Nous n’entrerons pas dans le détail des tractations qui, à l’époque, eurent lieu en vue de cette réforme. En 1965, le Gouvernement accorda un premier subside à la Caisse. Toutefois, le principe de la permanence de ce subside ne fut admis que plus tard et conduisit à la création d’un nouveau régime qui allait voir le jour en 1970.

 Réforme de 1970

En 1970, la Caisse des œuvres sociales fut transformée en « Fonds des œuvres sociales » subdivisé en trois caisses autonomes et financièrement indépendantes : les soins de santé, les indemnités et la solidarité sociale. Cette organisation allait désormais présider aux destinées des œuvres sociales de la SNCB. Le Fonds des œuvres sociales est toujours géré paritairement par un Comité national des œuvres sociales composé de représentants de la Société et des organisations du personnel.

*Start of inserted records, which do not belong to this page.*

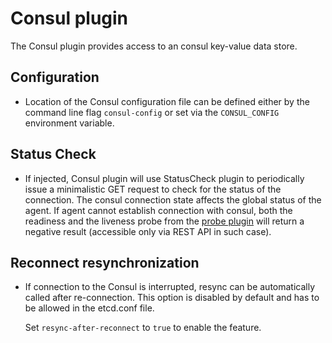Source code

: # Consul plugin

The Consul plugin provides access to an consul key-value data store.

## Configuration

- Location of the Consul configuration file can be defined either by the
  command line flag `consul-config` or set via the `CONSUL_CONFIG`
  environment variable.

## Status Check

- If injected, Consul plugin will use StatusCheck plugin to periodically
  issue a minimalistic GET request to check for the status of the connection.
  The consul connection state affects the global status of the agent.
  If agent cannot establish connection with consul, both the readiness
  and the liveness probe from the [probe plugin](../../../health/probe)
  will return a negative result (accessible only via REST API in such
  case).

## Reconnect resynchronization

- If connection to the Consul is interrupted, resync can be automatically called
  after re-connection. This option is disabled by default and has to be allowed
  in the etcd.conf file.

  Set `resync-after-reconnect` to `true` to enable the feature.
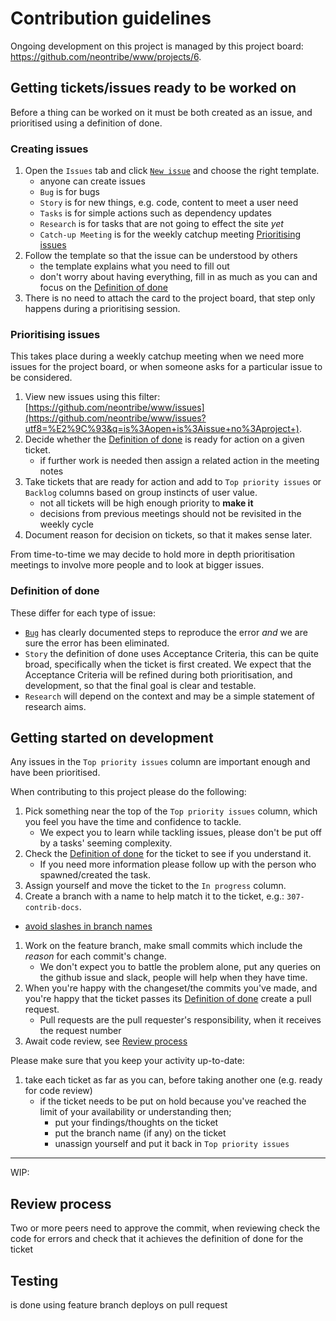 # Contribution guidelines

Ongoing development on this project is managed by this project board: https://github.com/neontribe/www/projects/6.

## Getting tickets/issues ready to be worked on

Before a thing can be worked on it must be both created as an issue, and prioritised using a definition of done.

### Creating issues

1. Open the `Issues` tab and click [`New issue`](https://github.com/neontribe/www/issues/new/choose) and choose the right template.
   - anyone can create issues
   - `Bug` is for bugs
   - `Story` is for new things, e.g. code, content to meet a user need
   -  `Tasks` is for simple actions such as dependency updates
   - `Research` is for tasks that are not going to effect the site _yet_
   - `Catch-up Meeting` is for the weekly catchup meeting [Prioritising issues](prioritising-issues)
1. Follow the template so that the issue can be understood by others
   - the template explains what you need to fill out
   - don't worry about having everything, fill in as much as you can and focus on the [Definition of done](#definition-of-done)
1. There is no need to attach the card to the project board, that step only happens during a prioritising session.

### Prioritising issues

This takes place during a weekly catchup meeting when we need more issues for the project board, or when someone asks for a particular issue to be considered.

1. View new issues using this filter: [https://github.com/neontribe/www/issues](https://github.com/neontribe/www/issues?utf8=%E2%9C%93&q=is%3Aopen+is%3Aissue+no%3Aproject+).
1. Decide whether the [Definition of done](#definition-of-done) is ready for action on a given ticket.
   - if further work is needed then assign a related action in the meeting notes
1. Take tickets that are ready for action and add to `Top priority issues` or `Backlog` columns based on group instincts of user value.
   - not all tickets will be high enough priority to **make it**
   - decisions from previous meetings should not be revisited in the weekly cycle
1. Document reason for decision on tickets, so that it makes sense later.

From time-to-time we may decide to hold more in depth prioritisation meetings to involve more people and to look at bigger issues.

### Definition of done

These differ for each type of issue:

- [`Bug`](https://english.stackexchange.com/a/40935) has clearly documented steps to reproduce the error _and_ we are sure the error has been eliminated.
- `Story` the definition of done uses Acceptance Criteria, this can be quite broad, specifically when the ticket is first created. We expect that the Acceptance Criteria will be refined during both prioritisation, and development, so that the final goal is clear and testable.
- `Research` will depend on the context and may be a simple statement of research aims.

## Getting started on development

Any issues in the `Top priority issues` column are important enough and have been prioritised.

When contributing to this project please do the following:

1. Pick something near the top of the `Top priority issues` column, which you feel you have the time and confidence to tackle.
   - We expect you to learn while tackling issues, please don't be put off by a tasks' seeming complexity.
1. Check the [Definition of done](#definition-of-done) for the ticket to see if you understand it.
   - If you need more information please follow up with the person who spawned/created the task.
1. Assign yourself and move the ticket to the `In progress` column.
1. Create a branch with a name to help match it to the ticket, e.g.: `307-contrib-docs`.
  - [avoid slashes in branch names](https://stackoverflow.com/questions/2527355/using-the-slash-character-in-git-branch-name/2527452#2527452)
1. Work on the feature branch, make small commits which include the _reason_ for each commit's change.
   - We don't expect you to battle the problem alone, put any queries on the github issue and slack, people will help when they have time.
1. When you're happy with the changeset/the commits you've made, and you're happy that the ticket passes its [Definition of done](#definition-of-done) create a pull request.
    - Pull requests are the pull requester's responsibility, when it receives the request number
1. Await code review, see [Review process](#review-process)

Please make sure that you keep your activity up-to-date:

1. take each ticket as far as you can, before taking another one (e.g. ready for code review)
   - if the ticket needs to be put on hold because you've reached the limit of your availability or understanding then;
     - put your findings/thoughts on the ticket
     - put the branch name (if any) on the ticket
     - unassign yourself and put it back in `Top priority issues`

---

WIP:

## Review process

Two or more peers need to approve the commit, when reviewing check the code for errors and check that it achieves the definition of done for the ticket

## Testing

is done using feature branch deploys on pull request
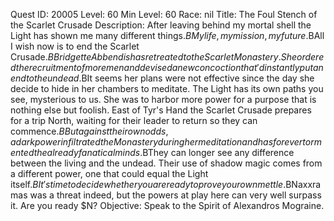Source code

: Quest ID: 20005
Level: 60
Min Level: 60
Race: nil
Title: The Foul Stench of the Scarlet Crusade
Description: After leaving behind my mortal shell the Light has shown me many different things.$BMy life,  my mission, my future.$BAll I wish now is to end the Scarlet Crusade.$BBridgette Abbendis has retreated to the Scarlet Monastery. She ordered the recruitment of more men and devised a new concoction that'd instantly put an end to the undead.$BIt seems her plans were not effective since the day she decide to hide in her chambers to meditate. The Light has its own paths you see, mysterious to us. She was to harbor more power for a purpose that is nothing else but foolish. East of Tyr's Hand the Scarlet Crusade prepares for a trip North, waiting for their leader to return so they can commence.$BBut against their own odds, a dark power infiltrated the Monastery during her meditation and has forever tormented the already fanatical minds.$BThey can longer see any difference between the living and the undead. Their use of shadow magic comes from a different power, one that could equal the Light itself.$BIt's time to decide whether you are ready to prove your own mettle.$BNaxxramas was a threat indeed, but the powers at play here can very well surpass it. Are you ready $N?
Objective: Speak to the Spirit of Alexandros Mograine.
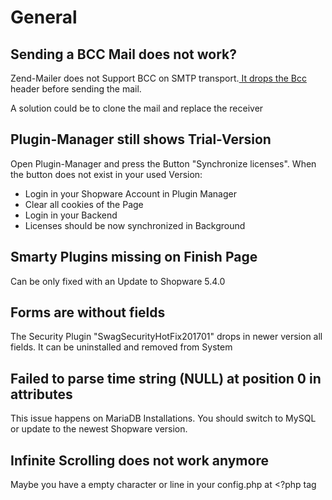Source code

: # General

## Sending a BCC Mail does not work?

Zend-Mailer does not Support BCC on SMTP transport.[ It drops the Bcc](https://github.com/shopware/shopware/blob/v5.3.4/engine/Library/Zend/Mail/Transport/Smtp.php#L233) header before sending the mail.  
  
A solution could be to clone the mail and replace the receiver

## Plugin-Manager still shows Trial-Version

Open Plugin-Manager and press the Button "Synchronize licenses". When the button does not exist in your used Version:

* Login in your Shopware Account in Plugin Manager
* Clear all cookies of the Page
* Login in your Backend
* Licenses should be now synchronized in Background

## Smarty Plugins missing on Finish Page

Can be only fixed with an Update to Shopware 5.4.0

## Forms are without fields

The Security Plugin "SwagSecurityHotFix201701" drops in newer version all fields. It can be uninstalled and removed from System

## Failed to parse time string \(NULL\) at position 0 in attributes

This issue happens on MariaDB Installations. You should switch to MySQL or update to the newest Shopware version.

## Infinite Scrolling does not work anymore

Maybe you have a empty character or line in your config.php at <?php tag


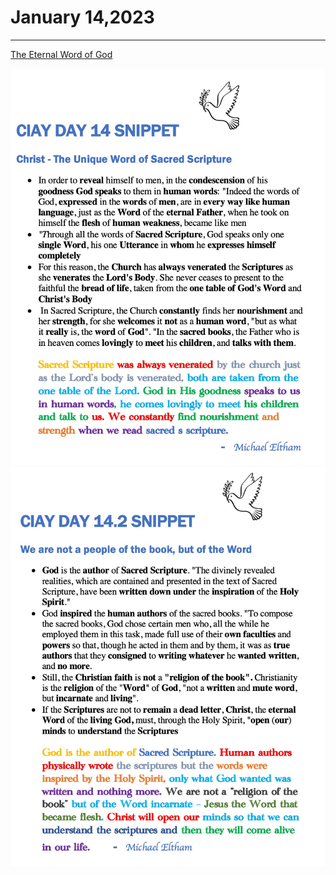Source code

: # January 14,2023
---

[The Eternal Word of God](https://youtu.be/RupRbJjkP6c)

![Day 14 Snippet](https://github.com/fernal73/CIAY/blob/main/Day14Snippet.jpg?raw=true)
![Day 14 Snippet2](https://github.com/fernal73/CIAY/blob/main/Day14Snippet2.jpg?raw=true)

La Caisse des soins de santé

Alimentée par des cotisations des agents, des pensionnés et de la Société, de même que par un subside de l’Etat, à l’instar des organismes assureurs du régime légal, cette caisse accorde les mêmes avantages que ceux qui sont octroyés par les mutualités privées. Elle intervient donc dans le coût de l’hospitalisation, des prestations médicales et paramédicales et dans le prix des médicaments, de la manière prévue par le régime général d’assurance maladie. Les avantages supplémentaires accordés aux bénéficiaires dans ce domaine et notamment dans celui des fournitures pharmaceutiques, des soins dentaires, etc., sont assurés par la Caisse de solidarité sociale.

La Caisse des indemnités

Financée principalement par la Société et accessoirement par les cotisations des pensionnés (pour les indemnités de funérailles), elle supporte les indemnités de maladie et de blessure, les indemnités pour frais funéraires en cas de décès d’un agent en activité ou d’un pensionné, ainsi que les dépenses résultant de soins donnés aux accidentés du travail.

La Caisse de solidarité sociale

Alimentée par les cotisations des agents, des pensionnés et par une contribution équivalente de la Société, elle finance des avantages complémentaires qui ne sont pas couverts par les autres caisses. Créée dans un esprit de solidarité et recevant une contribution égale des bénéficiaires et de la Société, elle remplit un triple rôle. Tout d’abord, en complément des interventions des soins de santé de la Caisse des soins de santé, elle finance les avantages complémentaires à ceux prévus en régime général d’assurance maladie. Ensuite, elle accorde certaines indemnités non réglées par la Caisse des indemnités, telle que celle versée en cas de décès d’un conjoint ou d’un enfant bénéficiaire. Enfin, elle supporte les activités ayant un caractère social telles l’aide sociale, l’aide aux enfants handicapés et aux personnes âgées, les vacances pour enfants et l’organisation des loisirs.